***** SUPPLIED MATERIAL

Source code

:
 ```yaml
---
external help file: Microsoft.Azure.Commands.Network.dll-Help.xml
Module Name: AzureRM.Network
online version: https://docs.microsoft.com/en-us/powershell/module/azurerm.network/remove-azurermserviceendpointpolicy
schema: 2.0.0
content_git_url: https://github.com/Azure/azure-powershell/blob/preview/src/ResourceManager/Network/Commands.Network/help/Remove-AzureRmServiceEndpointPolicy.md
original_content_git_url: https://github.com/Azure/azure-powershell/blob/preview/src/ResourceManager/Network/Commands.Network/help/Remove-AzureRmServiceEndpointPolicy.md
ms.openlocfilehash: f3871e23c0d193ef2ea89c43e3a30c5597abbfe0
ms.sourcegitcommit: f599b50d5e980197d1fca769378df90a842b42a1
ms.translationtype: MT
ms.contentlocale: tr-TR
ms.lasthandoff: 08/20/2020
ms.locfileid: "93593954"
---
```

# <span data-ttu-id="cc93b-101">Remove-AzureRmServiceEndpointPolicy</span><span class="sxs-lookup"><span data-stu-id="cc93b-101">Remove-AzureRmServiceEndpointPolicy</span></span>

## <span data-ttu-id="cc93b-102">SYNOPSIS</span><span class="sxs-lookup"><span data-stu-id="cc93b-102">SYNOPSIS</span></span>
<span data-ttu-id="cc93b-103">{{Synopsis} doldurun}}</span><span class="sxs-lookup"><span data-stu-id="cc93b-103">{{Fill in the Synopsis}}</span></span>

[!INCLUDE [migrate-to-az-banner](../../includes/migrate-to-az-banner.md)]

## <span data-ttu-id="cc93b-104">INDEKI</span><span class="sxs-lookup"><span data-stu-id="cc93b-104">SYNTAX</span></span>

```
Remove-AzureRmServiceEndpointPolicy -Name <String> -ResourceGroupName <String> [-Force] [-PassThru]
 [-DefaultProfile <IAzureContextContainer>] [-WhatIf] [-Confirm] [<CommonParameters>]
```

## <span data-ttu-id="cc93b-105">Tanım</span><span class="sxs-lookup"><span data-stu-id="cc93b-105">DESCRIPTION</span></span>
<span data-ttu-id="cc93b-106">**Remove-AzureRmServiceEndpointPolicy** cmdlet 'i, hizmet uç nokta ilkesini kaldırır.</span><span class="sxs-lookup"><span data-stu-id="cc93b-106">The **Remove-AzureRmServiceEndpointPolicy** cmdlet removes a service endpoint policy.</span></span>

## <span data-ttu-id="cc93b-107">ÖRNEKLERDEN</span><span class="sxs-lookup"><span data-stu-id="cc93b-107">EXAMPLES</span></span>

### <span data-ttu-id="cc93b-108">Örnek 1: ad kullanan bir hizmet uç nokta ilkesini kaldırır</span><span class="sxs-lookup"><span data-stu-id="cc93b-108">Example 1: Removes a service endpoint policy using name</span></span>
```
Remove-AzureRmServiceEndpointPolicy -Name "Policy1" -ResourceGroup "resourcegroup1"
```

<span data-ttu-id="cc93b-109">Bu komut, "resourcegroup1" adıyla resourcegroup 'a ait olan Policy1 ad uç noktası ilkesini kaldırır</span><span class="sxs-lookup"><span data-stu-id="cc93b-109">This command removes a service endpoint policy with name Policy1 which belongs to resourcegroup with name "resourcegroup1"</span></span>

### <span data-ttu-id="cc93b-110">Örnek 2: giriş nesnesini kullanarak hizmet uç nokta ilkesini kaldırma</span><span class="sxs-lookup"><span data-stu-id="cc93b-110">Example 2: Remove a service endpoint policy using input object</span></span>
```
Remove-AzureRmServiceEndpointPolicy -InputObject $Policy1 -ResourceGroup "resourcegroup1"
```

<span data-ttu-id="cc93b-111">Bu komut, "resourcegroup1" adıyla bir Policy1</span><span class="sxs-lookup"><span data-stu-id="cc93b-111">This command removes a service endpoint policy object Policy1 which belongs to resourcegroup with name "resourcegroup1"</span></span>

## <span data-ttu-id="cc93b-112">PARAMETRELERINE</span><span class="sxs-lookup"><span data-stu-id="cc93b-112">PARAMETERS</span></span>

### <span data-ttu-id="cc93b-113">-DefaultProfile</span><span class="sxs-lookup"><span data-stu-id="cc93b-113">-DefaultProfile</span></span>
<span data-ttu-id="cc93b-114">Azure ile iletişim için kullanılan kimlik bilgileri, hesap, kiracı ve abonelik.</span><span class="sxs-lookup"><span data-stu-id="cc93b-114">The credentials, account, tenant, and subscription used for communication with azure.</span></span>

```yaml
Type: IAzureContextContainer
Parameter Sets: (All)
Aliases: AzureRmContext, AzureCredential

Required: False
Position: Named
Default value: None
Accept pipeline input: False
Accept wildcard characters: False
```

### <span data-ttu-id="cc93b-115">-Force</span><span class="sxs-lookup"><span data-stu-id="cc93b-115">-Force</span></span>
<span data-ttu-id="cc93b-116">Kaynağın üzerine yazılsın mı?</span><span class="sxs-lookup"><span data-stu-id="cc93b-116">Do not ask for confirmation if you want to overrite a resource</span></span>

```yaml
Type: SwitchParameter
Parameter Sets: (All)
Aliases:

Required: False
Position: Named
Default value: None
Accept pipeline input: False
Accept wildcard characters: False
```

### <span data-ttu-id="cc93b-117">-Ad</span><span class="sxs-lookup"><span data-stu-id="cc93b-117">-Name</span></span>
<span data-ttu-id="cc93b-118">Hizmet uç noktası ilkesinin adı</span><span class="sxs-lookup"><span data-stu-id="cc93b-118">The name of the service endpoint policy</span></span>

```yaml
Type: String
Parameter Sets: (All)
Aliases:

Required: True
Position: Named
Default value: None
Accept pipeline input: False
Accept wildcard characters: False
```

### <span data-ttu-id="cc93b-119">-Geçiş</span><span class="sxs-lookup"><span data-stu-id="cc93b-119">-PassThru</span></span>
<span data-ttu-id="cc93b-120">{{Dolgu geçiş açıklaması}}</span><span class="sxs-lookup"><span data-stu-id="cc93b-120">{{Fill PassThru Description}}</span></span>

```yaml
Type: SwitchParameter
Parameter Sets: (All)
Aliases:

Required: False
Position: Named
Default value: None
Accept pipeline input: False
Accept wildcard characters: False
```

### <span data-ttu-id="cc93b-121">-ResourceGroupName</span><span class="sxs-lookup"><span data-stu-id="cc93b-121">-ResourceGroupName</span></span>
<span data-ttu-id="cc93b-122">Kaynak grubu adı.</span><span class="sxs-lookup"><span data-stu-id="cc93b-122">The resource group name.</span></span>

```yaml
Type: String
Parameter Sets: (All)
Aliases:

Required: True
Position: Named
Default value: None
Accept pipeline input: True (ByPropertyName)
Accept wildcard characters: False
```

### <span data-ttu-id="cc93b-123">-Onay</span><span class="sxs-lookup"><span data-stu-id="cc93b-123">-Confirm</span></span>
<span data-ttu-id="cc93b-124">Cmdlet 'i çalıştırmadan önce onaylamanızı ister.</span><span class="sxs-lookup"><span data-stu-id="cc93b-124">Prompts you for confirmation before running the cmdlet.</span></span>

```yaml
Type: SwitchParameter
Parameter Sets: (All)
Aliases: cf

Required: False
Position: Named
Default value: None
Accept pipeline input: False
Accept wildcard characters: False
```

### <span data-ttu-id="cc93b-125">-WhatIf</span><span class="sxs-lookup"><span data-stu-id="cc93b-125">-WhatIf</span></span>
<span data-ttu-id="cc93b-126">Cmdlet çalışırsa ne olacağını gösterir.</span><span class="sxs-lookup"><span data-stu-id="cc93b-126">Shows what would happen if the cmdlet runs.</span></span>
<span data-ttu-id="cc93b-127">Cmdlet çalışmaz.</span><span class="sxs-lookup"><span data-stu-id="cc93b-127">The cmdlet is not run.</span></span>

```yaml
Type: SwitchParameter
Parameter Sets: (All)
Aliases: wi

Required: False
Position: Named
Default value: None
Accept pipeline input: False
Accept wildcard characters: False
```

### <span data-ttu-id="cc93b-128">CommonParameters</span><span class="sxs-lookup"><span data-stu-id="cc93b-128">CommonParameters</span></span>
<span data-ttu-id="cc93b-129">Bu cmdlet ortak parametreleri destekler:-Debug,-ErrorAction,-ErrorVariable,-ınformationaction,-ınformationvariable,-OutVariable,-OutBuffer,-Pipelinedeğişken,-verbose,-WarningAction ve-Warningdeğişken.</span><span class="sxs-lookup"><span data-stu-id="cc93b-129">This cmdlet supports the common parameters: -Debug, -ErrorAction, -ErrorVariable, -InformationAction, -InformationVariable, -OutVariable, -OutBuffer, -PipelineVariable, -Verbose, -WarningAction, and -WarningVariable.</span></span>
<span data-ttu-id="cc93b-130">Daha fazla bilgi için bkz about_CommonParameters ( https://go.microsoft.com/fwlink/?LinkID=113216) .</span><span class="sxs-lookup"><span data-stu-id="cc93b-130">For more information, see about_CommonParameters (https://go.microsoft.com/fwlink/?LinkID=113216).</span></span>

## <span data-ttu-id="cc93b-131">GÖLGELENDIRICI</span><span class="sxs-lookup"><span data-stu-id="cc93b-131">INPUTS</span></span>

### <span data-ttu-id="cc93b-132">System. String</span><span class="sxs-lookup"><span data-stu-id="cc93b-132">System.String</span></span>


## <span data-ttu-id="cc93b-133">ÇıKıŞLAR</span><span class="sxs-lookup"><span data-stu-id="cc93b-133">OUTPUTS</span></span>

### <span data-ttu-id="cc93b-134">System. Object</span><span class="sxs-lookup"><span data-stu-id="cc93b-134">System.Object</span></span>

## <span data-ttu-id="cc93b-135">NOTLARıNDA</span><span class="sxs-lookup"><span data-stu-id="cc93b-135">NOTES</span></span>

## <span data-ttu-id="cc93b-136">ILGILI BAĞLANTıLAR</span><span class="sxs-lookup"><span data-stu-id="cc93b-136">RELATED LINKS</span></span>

**********

WHAT YOU HAVE TO DO: Considering only lines that hold the word "github", work out how many appear in the listing above and give that number only.

ANSWER BOX: 2